The background to the problem is that I'm looking at a signal processing problem for extracting harmonic behaviour from structures excited by white noise. Several methods for extracting this behaviour use the auto-correlation of the structures acceleration response. The basis for this is that there is no correlation between the white noise forcing and the past structural response.

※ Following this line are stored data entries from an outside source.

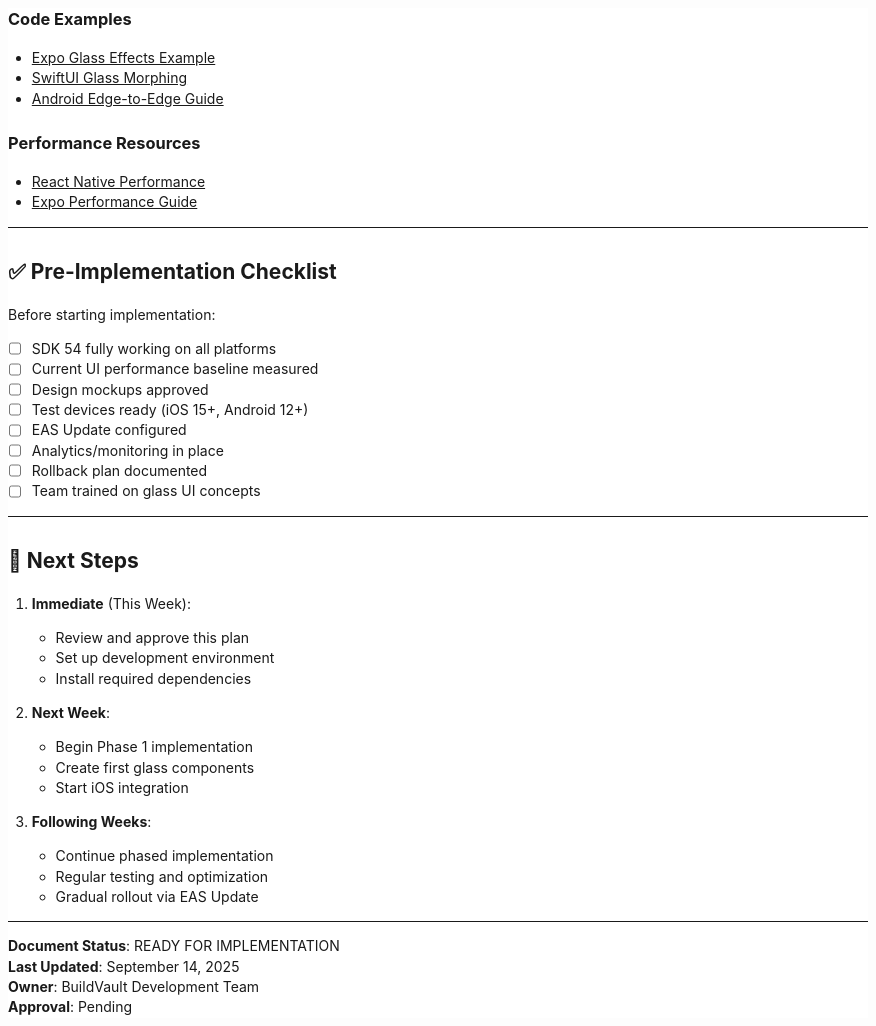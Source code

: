 ### Code Examples
- [Expo Glass Effects Example](https://github.com/expo/examples/tree/master/with-glass-effects)
- [SwiftUI Glass Morphing](https://github.com/expo/examples/tree/master/with-swiftui)
- [Android Edge-to-Edge Guide](https://developer.android.com/develop/ui/views/layout/edge-to-edge)

### Performance Resources
- [React Native Performance](https://reactnative.dev/docs/performance)
- [Expo Performance Guide](https://docs.expo.dev/guides/performance/)

---

## ✅ Pre-Implementation Checklist

Before starting implementation:
- [ ] SDK 54 fully working on all platforms
- [ ] Current UI performance baseline measured
- [ ] Design mockups approved
- [ ] Test devices ready (iOS 15+, Android 12+)
- [ ] EAS Update configured
- [ ] Analytics/monitoring in place
- [ ] Rollback plan documented
- [ ] Team trained on glass UI concepts

---

## 🎯 Next Steps

1. **Immediate** (This Week):
   - Review and approve this plan
   - Set up development environment
   - Install required dependencies

2. **Next Week**:
   - Begin Phase 1 implementation
   - Create first glass components
   - Start iOS integration

3. **Following Weeks**:
   - Continue phased implementation
   - Regular testing and optimization
   - Gradual rollout via EAS Update

---

**Document Status**: READY FOR IMPLEMENTATION  
**Last Updated**: September 14, 2025  
**Owner**: BuildVault Development Team  
**Approval**: Pending
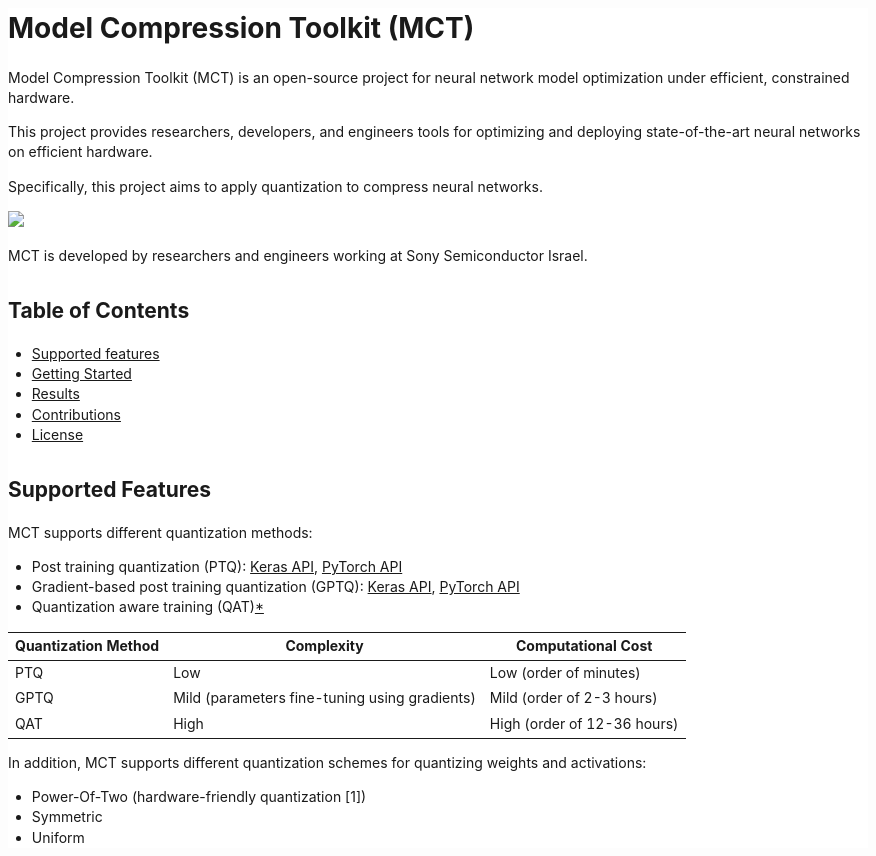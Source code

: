 # Model Compression Toolkit (MCT)

Model Compression Toolkit (MCT) is an open-source project for neural network model optimization under efficient, constrained hardware.

This project provides researchers, developers, and engineers tools for optimizing and deploying state-of-the-art neural networks on efficient hardware.

Specifically, this project aims to apply quantization to compress neural networks.

<img src="docsrc/images/mct_block_diagram.svg" width="10000">

MCT is developed by researchers and engineers working at Sony Semiconductor Israel.



## Table of Contents

- [Supported features](#supported-features)
- [Getting Started](#getting-started)
- [Results](#results)
- [Contributions](#contributions)
- [License](#license)

## Supported Features

MCT supports different quantization methods:
* Post training quantization (PTQ): [Keras API](https://sony.github.io/model_optimization/docs/api/experimental_api_docs/methods/keras_post_training_quantization_experimental.html#ug-keras-post-training-quantization-experimental), [PyTorch API](https://sony.github.io/model_optimization/docs/api/experimental_api_docs/methods/pytorch_post_training_quantization_experimental.html#ug-pytorch-post-training-quantization-experimental)
* Gradient-based post training quantization (GPTQ): [Keras API](https://sony.github.io/model_optimization/docs/api/experimental_api_docs/methods/keras_gradient_post_training_quantization_experimental.html#ug-keras-gradient-post-training-quantization-experimental), [PyTorch API](https://sony.github.io/model_optimization/docs/api/experimental_api_docs/methods/pytorch_gradient_post_training_quantization_experimental.html#ug-pytorch-gradient-post-training-quantization-experimental)
* Quantization aware training (QAT)[*](#experimental-features)


| Quantization Method | Complexity                                    | Computational Cost          |
|---------------------|-----------------------------------------------|-----------------------------|
| PTQ                 | Low                                           | Low (order of minutes)      |
| GPTQ                | Mild (parameters fine-tuning using gradients) | Mild (order of 2-3 hours)   |
| QAT                 | High                                          | High (order of 12-36 hours) |


In addition, MCT supports different quantization schemes for quantizing weights and activations:
* Power-Of-Two (hardware-friendly quantization [1])
* Symmetric
* Uniform
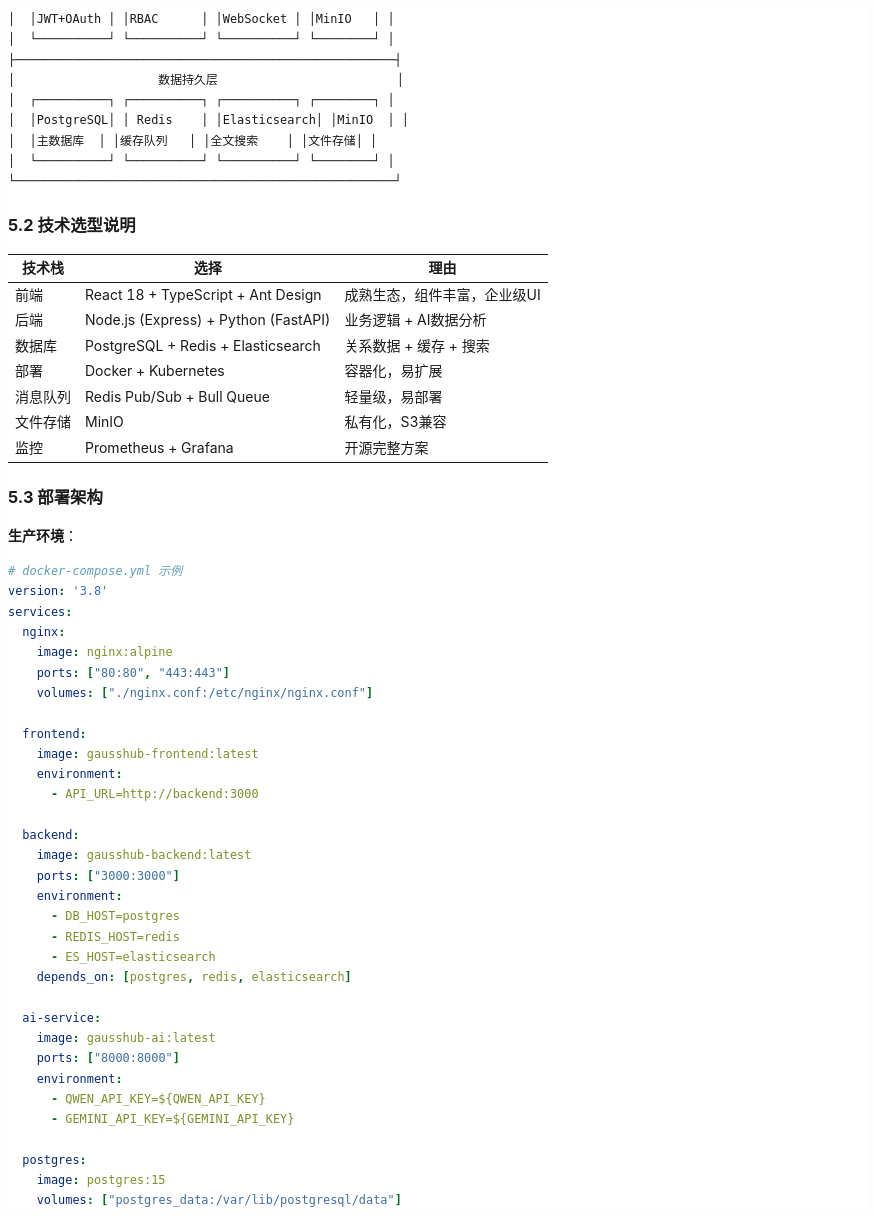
 ```
│  │JWT+OAuth │ │RBAC      │ │WebSocket │ │MinIO   │ │
│  └──────────┘ └──────────┘ └──────────┘ └────────┘ │
├─────────────────────────────────────────────────────┤
│                    数据持久层                         │
│  ┌──────────┐ ┌──────────┐ ┌──────────┐ ┌────────┐ │
│  │PostgreSQL│ │ Redis    │ │Elasticsearch│ │MinIO  │ │
│  │主数据库  │ │缓存队列   │ │全文搜索    │ │文件存储│ │
│  └──────────┘ └──────────┘ └──────────┘ └────────┘ │
└─────────────────────────────────────────────────────┘
```

### 5.2 技术选型说明

| 技术栈 | 选择 | 理由 |
|-------|------|------|
| 前端 | React 18 + TypeScript + Ant Design | 成熟生态，组件丰富，企业级UI |
| 后端 | Node.js (Express) + Python (FastAPI) | 业务逻辑 + AI数据分析 |
| 数据库 | PostgreSQL + Redis + Elasticsearch | 关系数据 + 缓存 + 搜索 |
| 部署 | Docker + Kubernetes | 容器化，易扩展 |
| 消息队列 | Redis Pub/Sub + Bull Queue | 轻量级，易部署 |
| 文件存储 | MinIO | 私有化，S3兼容 |
| 监控 | Prometheus + Grafana | 开源完整方案 |

### 5.3 部署架构

**生产环境**：
```yaml
# docker-compose.yml 示例
version: '3.8'
services:
  nginx:
    image: nginx:alpine
    ports: ["80:80", "443:443"]
    volumes: ["./nginx.conf:/etc/nginx/nginx.conf"]
    
  frontend:
    image: gausshub-frontend:latest
    environment:
      - API_URL=http://backend:3000
      
  backend:
    image: gausshub-backend:latest  
    ports: ["3000:3000"]
    environment:
      - DB_HOST=postgres
      - REDIS_HOST=redis
      - ES_HOST=elasticsearch
    depends_on: [postgres, redis, elasticsearch]
    
  ai-service:
    image: gausshub-ai:latest
    ports: ["8000:8000"]
    environment:
      - QWEN_API_KEY=${QWEN_API_KEY}
      - GEMINI_API_KEY=${GEMINI_API_KEY}
      
  postgres:
    image: postgres:15
    volumes: ["postgres_data:/var/lib/postgresql/data"]
```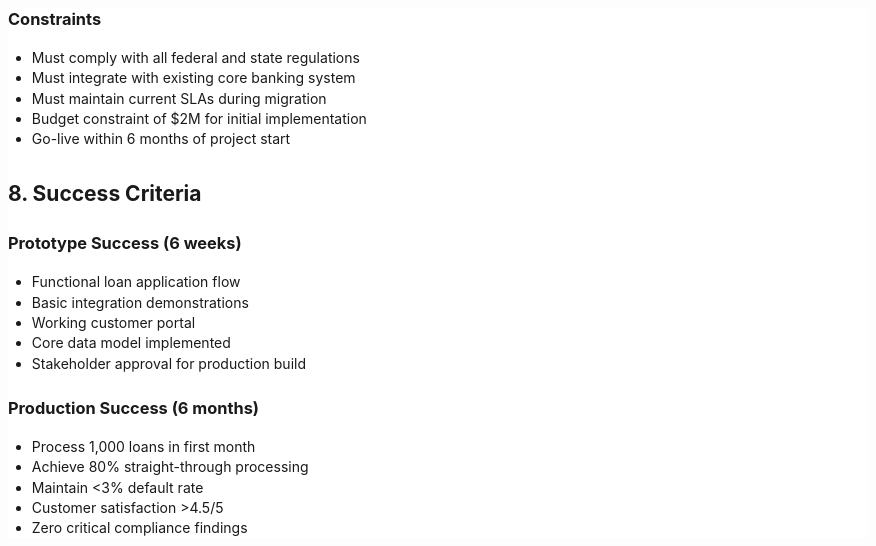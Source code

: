 ### Constraints
- Must comply with all federal and state regulations
- Must integrate with existing core banking system
- Must maintain current SLAs during migration
- Budget constraint of $2M for initial implementation
- Go-live within 6 months of project start

## 8. Success Criteria

### Prototype Success (6 weeks)
- Functional loan application flow
- Basic integration demonstrations
- Working customer portal
- Core data model implemented
- Stakeholder approval for production build

### Production Success (6 months)
- Process 1,000 loans in first month
- Achieve 80% straight-through processing
- Maintain <3% default rate
- Customer satisfaction >4.5/5
- Zero critical compliance findings
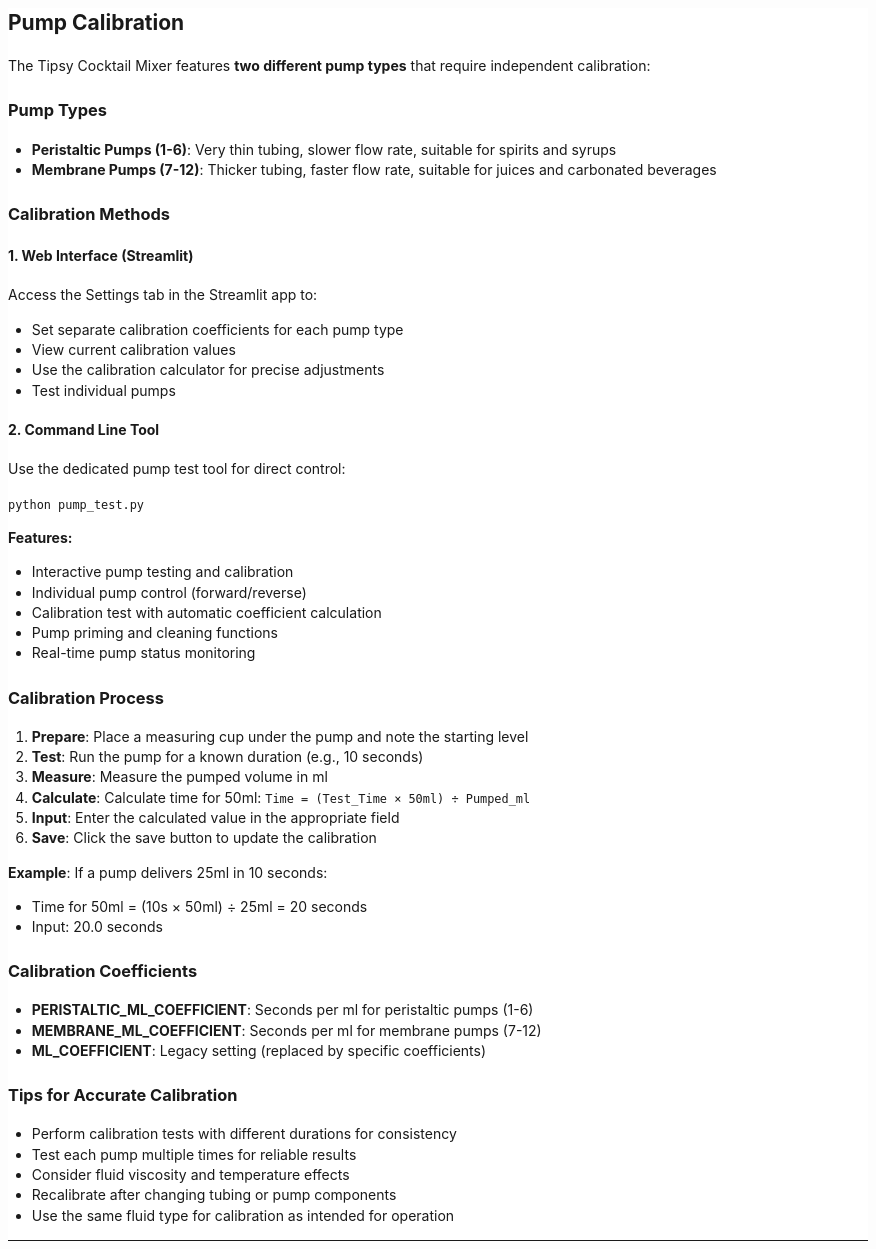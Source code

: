 
## Pump Calibration

The Tipsy Cocktail Mixer features **two different pump types** that require independent calibration:

### Pump Types
- **Peristaltic Pumps (1-6)**: Very thin tubing, slower flow rate, suitable for spirits and syrups
- **Membrane Pumps (7-12)**: Thicker tubing, faster flow rate, suitable for juices and carbonated beverages

### Calibration Methods

#### 1. Web Interface (Streamlit)
Access the Settings tab in the Streamlit app to:
- Set separate calibration coefficients for each pump type
- View current calibration values
- Use the calibration calculator for precise adjustments
- Test individual pumps

#### 2. Command Line Tool
Use the dedicated pump test tool for direct control:
```bash
python pump_test.py
```

**Features:**
- Interactive pump testing and calibration
- Individual pump control (forward/reverse)
- Calibration test with automatic coefficient calculation
- Pump priming and cleaning functions
- Real-time pump status monitoring

### Calibration Process
1. **Prepare**: Place a measuring cup under the pump and note the starting level
2. **Test**: Run the pump for a known duration (e.g., 10 seconds)
3. **Measure**: Measure the pumped volume in ml
4. **Calculate**: Calculate time for 50ml: `Time = (Test_Time × 50ml) ÷ Pumped_ml`
5. **Input**: Enter the calculated value in the appropriate field
6. **Save**: Click the save button to update the calibration

**Example**: If a pump delivers 25ml in 10 seconds:
- Time for 50ml = (10s × 50ml) ÷ 25ml = 20 seconds
- Input: 20.0 seconds

### Calibration Coefficients
- **PERISTALTIC_ML_COEFFICIENT**: Seconds per ml for peristaltic pumps (1-6)
- **MEMBRANE_ML_COEFFICIENT**: Seconds per ml for membrane pumps (7-12)
- **ML_COEFFICIENT**: Legacy setting (replaced by specific coefficients)

### Tips for Accurate Calibration
- Perform calibration tests with different durations for consistency
- Test each pump multiple times for reliable results
- Consider fluid viscosity and temperature effects
- Recalibrate after changing tubing or pump components
- Use the same fluid type for calibration as intended for operation

---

However when I look at the residual errors (difference in measured autocorrelation and the expected autocorrelation) in the methods they exhibit this same behaviour where there is this additional correlation between the white noise and the structures response. I've mimicked these results by taking the cross-correlation of the sine wave and a stochastic response, something which I assumed would be close to zero and stochastic. However instead its showing these oscillations.

Answer 1

$$R (t_1, t_2) := \mathbb E \left[ \sin(\omega_0 t_1) \, w (t_2) \right] = \underbrace{\mathbb E \left[ \sin(\omega_0 t_1) \right]}_{= \sin(\omega_0 t_1)} \, \underbrace{\mathbb E \left[ w (t_2) \right]}_{=: \mu_w} = \color{blue}{\mu_w \sin(\omega_0 t_1)}$$

Answer 2

Rodrigo gave the formal mathematical answer. Here is the less formal, more intuitive explanation:

• For real signals, cross-correlation is equivalent to convolution where one of the signals is reversed in time.
• A sine wave reversed in time is basically the same sine wave (it's just a phase shift)
• So, what you're doing is equivalent to convolving with a sine wave.
• Convolution in the time domain is equivalent to multiplication in the frequency domain.
• The frequency spectrum of a sine wave is just a single point at the frequency of the sine wave - it is zero everywhere else.
• Therefore, the frequency spectrum of the convolved signal is zero everywhere, except at the sine frequency where it is the product of the sine amplitude and the energy at that frequency in the input signal.
• If the input signal doesn't have any energy at the frequency of the sine wave, then the output frequency spectrum is zero everywhere, and therefore the output signal is zero (silence).
• But your input signal is white noise. White noise by definition has energy at all frequencies.
• Therefore, the output frequency spectrum is non-zero at the sine frequency, and zero everywhere else.
• A signal whose frequency spectrum is zero at all frequencies except one is by definition a sine wave.
• Therefore, you get a sine wave as output, with the same frequency as the sine wave you cross-correlated with.

Another way to think about this is that cross-correlating (or convolving) with a sine wave is a way to extract a single frequency component out of the input signal. Since white noise contains all frequencies, all you're doing is extracting that particular frequency out of the noise.